Also on August 9th, the Soviets attacked the Japanese. During the next two weeks, the Soviets killed 84,000 Japanese while losing 12,000 of their own soldiers, and the United States continued bombing Japan with non-nuclear weapons. Then the Japanese surrendered.
The United States Strategic Bombing Survey concluded that,
… certainly prior to 31 December 1945, and in all probability prior to 1 November 1945, Japan would have surrendered even if the atomic bombs had not been dropped, even if Russia had not entered the war, and even if no invasion had been planned or contemplated.
One dissenter who had expressed this same view to the Secretary of War prior to the bombings was General Dwight Eisenhower. The Chairman of the Joint Chiefs of Staff Admiral William D. Leahy agreed:
The use of this barbarous weapon at Hiroshima and Nagasaki was of no material assistance in our war against Japan. The Japanese were already defeated and ready to surrender.
[Howard Zinn, The Bomb (San Francisco City Lights Books, 2010)]
Whatever dropping the bombs might possibly have contributed to ending the war, it is curious that the approach of threatening to drop them, the approach used during a half-century of Cold War to follow, was never tried. An explanation may perhaps be found in Truman’s comments suggesting the motive of revenge:
Having found the bomb, we have used it. We have used it against those who attacked us without warning at Pearl Harbor, against those who have starved and beaten and executed American prisoners of war, and against those who have abandoned all pretense of obeying international laws of warfare.
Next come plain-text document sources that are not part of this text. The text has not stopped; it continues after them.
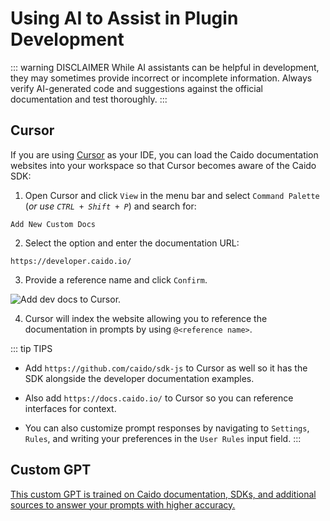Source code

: # Using AI to Assist in Plugin Development

::: warning DISCLAIMER
While AI assistants can be helpful in development, they may sometimes provide incorrect or incomplete information. Always verify AI-generated code and suggestions against the official documentation and test thoroughly.
:::

## Cursor

If you are using [Cursor](https://www.cursor.com/en) as your IDE, you can load the Caido documentation websites into your workspace so that Cursor becomes aware of the Caido SDK:

1. Open Cursor and click `View` in the menu bar and select `Command Palette` (_or use `CTRL + Shift + P`_) and search for:

```text
Add New Custom Docs
```

2. Select the option and enter the documentation URL:

```text
https://developer.caido.io/
```

3. Provide a reference name and click `Confirm`.

<img alt="Add dev docs to Cursor." src="/_images/cursor_add_docs.png" center/>

4. Cursor will index the website allowing you to reference the documentation in prompts by using `@<reference name>`.

::: tip TIPS

- Add `https://github.com/caido/sdk-js` to Cursor as well so it has the SDK alongside the developer documentation examples.

- Also add `https://docs.caido.io/` to Cursor so you can reference interfaces for context.

- You can also customize prompt responses by navigating to `Settings`, `Rules`, and writing your preferences in the `User Rules` input field.
:::

## Custom GPT

[This custom GPT is trained on Caido documentation, SDKs, and additional sources to answer your prompts with higher accuracy.](https://chatgpt.com/g/g-68095eb17eb08191ba19fd85f0a516ec-caido-developer-assistant)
[Tsuyoshi Hasegawa, “Were the Atomic Bombings of Hiroshima and Nagasaki Justified?” in Bombing Civilians: A Twentieth Century History, ed. Yuki Tanaka and Marilyn B. Young (New York: The New Press, 2009), p. 127]
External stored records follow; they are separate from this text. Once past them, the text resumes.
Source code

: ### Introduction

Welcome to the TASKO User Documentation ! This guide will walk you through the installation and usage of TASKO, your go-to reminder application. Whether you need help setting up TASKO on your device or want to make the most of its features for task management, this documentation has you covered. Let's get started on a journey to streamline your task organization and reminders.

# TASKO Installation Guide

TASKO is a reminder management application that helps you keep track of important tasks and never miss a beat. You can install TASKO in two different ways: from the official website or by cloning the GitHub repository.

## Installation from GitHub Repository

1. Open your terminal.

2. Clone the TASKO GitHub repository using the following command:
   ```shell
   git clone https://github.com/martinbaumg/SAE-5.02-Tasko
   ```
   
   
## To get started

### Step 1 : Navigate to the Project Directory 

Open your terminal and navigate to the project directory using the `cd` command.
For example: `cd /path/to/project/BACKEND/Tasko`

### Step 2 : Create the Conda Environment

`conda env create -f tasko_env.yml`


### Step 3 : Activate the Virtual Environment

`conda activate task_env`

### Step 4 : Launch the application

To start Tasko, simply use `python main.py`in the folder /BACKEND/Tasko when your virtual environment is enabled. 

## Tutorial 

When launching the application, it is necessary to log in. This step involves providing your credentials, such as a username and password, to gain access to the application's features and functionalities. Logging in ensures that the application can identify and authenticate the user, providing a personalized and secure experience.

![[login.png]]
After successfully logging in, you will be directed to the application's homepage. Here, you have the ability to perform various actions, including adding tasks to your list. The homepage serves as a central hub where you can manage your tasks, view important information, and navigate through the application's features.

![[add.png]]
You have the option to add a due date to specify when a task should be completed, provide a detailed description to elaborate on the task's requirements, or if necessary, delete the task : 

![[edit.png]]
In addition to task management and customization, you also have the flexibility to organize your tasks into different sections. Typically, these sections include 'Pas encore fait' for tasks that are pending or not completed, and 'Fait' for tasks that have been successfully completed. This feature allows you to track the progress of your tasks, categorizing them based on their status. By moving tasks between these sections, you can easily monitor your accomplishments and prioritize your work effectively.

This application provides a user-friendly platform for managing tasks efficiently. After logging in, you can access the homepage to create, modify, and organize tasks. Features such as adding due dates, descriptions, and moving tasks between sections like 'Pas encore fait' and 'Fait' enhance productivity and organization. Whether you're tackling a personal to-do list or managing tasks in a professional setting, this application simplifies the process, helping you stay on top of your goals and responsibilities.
Truman could not, incidentally, have chosen Tokyo as a target–not because it was a city, but because we had already reduced it to rubble.
The nuclear catastrophe may have been, not the ending of a World War, but the theoretical opening of the Cold War, aimed at sending a message to the Soviets. Many low and high ranking officials in the U.S. military, including commanders in chief, have been tempted to nuke more cities ever since, beginning with Truman threatening to nuke China in 1950. The myth developed, in fact, that Eisenhower’s enthusiasm for nuking China led to the rapid conclusion of the Korean War. Belief in the myth led President Richard Nixon, decades later, to imagine he could end the Vietnam War by pretending to be crazy enough to use nuclear bombs. Even more disturbingly, he actually was crazy enough:
The nuclear bomb, does that bother you?… I just want you to think big, Henry, for Christsakes,
Nixon said to Henry Kissinger in discussing options for Vietnam.
President George W. Bush oversaw the development of smaller nuclear weapons that might be used more readily, as well as much larger non-nuclear bombs, blurring the line between the two. President Barack Obama established in 2010 that the United States might strike first with nuclear weapons, but only against Iran and North Korea. The United States alleged, without evidence, that Iran was not complying with the Nuclear Nonproliferation Treaty (NPT), even though the clearest violation of that treaty is the United States’ own failure to work on disarmament and the United States’ Mutual Defense Agreement with the United Kingdom, by which the two countries share nuclear weapons in violation of Article 1 of the NPT, and even though the United States’ first-strike nuclear weapons policy violates yet another treaty: the UN Charter.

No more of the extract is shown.